**GIVEN INFORMATION**

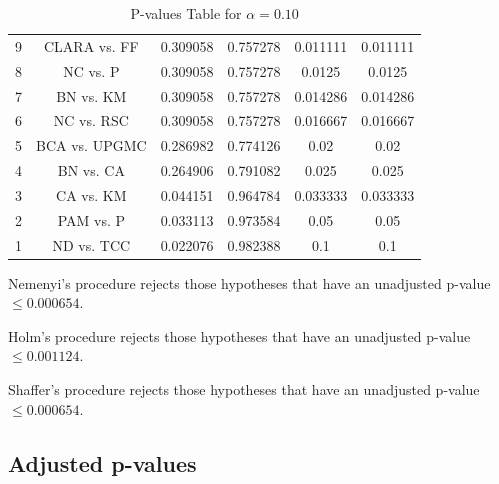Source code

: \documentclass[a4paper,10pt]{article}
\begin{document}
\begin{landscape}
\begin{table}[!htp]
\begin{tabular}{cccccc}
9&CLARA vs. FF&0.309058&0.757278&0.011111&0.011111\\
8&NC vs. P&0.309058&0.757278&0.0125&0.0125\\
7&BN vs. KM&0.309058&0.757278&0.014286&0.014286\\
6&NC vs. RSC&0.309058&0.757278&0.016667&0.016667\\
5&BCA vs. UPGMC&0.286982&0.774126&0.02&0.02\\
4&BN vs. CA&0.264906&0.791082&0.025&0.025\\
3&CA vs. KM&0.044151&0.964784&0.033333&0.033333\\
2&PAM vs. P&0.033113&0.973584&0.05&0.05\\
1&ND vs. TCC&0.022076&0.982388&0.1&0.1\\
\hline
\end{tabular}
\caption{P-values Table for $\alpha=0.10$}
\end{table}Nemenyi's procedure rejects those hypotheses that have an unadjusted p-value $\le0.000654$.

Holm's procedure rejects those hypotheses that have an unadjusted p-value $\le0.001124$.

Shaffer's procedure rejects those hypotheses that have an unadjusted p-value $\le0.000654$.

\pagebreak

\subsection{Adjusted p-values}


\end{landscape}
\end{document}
--
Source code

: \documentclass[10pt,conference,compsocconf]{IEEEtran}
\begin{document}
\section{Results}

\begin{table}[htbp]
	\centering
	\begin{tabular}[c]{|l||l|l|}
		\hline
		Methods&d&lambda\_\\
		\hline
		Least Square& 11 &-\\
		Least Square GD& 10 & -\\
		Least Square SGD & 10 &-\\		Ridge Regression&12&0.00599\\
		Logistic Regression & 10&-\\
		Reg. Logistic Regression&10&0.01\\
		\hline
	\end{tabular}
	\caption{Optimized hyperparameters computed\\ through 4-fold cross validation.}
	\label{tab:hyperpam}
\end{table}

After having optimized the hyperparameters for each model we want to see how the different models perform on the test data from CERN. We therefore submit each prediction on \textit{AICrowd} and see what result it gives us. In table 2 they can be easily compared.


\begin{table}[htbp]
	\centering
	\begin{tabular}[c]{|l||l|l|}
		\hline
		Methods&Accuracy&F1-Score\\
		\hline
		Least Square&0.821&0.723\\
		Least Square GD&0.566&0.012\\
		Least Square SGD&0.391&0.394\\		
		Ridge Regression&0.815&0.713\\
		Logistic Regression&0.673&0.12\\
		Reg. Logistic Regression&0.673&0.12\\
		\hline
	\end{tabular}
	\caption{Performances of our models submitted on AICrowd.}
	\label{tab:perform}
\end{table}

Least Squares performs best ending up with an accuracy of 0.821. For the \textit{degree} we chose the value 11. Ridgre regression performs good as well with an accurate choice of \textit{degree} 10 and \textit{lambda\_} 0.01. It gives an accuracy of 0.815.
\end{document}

**YOUR TASK**
Note every line in the material with "label" and copy it.

**SOLVED EXERCISE**
	\label{tab:hyperpam}
	\label{tab:perform}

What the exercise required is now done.